What is required: Each line of the listing that contains the word "date" is to be copied.

Source material:
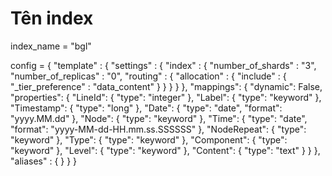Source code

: # Tên index
index_name = "bgl"

config = {
    "template" : {
        "settings" : {
          "index" : {
            "number_of_shards" : "3",
            "number_of_replicas" : "0",
            "routing" : {
              "allocation" : {
                "include" : {
                  "_tier_preference" : "data_content"
                }
              }
            }
          }
        },
        "mappings": {
            "dynamic": False,
            "properties": {
                "LineId": { "type": "integer" },
                "Label": { "type": "keyword" },
                "Timestamp": { "type": "long" },
                "Date": { "type": "date", "format": "yyyy.MM.dd" },
                "Node": { "type": "keyword" },
                "Time": { "type": "date", "format": "yyyy-MM-dd-HH.mm.ss.SSSSSS" },
                "NodeRepeat": { "type": "keyword" },
                "Type": { "type": "keyword" },
                "Component": { "type": "keyword" },
                "Level": { "type": "keyword" },
                "Content": { "type": "text" }
            }
        },
        "aliases" : { }
  }
}
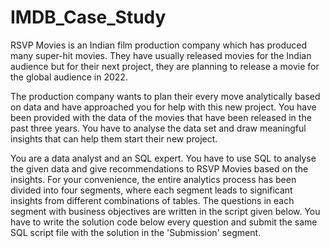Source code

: # IMDB_Case_Study
RSVP Movies is an Indian film production company which has produced many super-hit movies. They have usually released movies for the Indian audience but for their next project, they are planning to release a movie for the global audience in 2022.

 

The production company wants to plan their every move analytically based on data and have approached you for help with this new project. You have been provided with the data of the movies that have been released in the past three years. You have to analyse the data set and draw meaningful insights that can help them start their new project. 

 

You are a data analyst and an SQL expert. You have to use SQL to analyse the given data and give recommendations to RSVP Movies based on the insights. For your convenience, the entire analytics process has been divided into four segments, where each segment leads to significant insights from different combinations of tables. The questions in each segment with business objectives are written in the script given below. You have to write the solution code below every question and submit the same SQL script file with the solution in the 'Submission' segment.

Answer section:
                "Date": { "type": "date", "format": "yyyy.MM.dd" },
                "Time": { "type": "date", "format": "yyyy-MM-dd-HH.mm.ss.SSSSSS" },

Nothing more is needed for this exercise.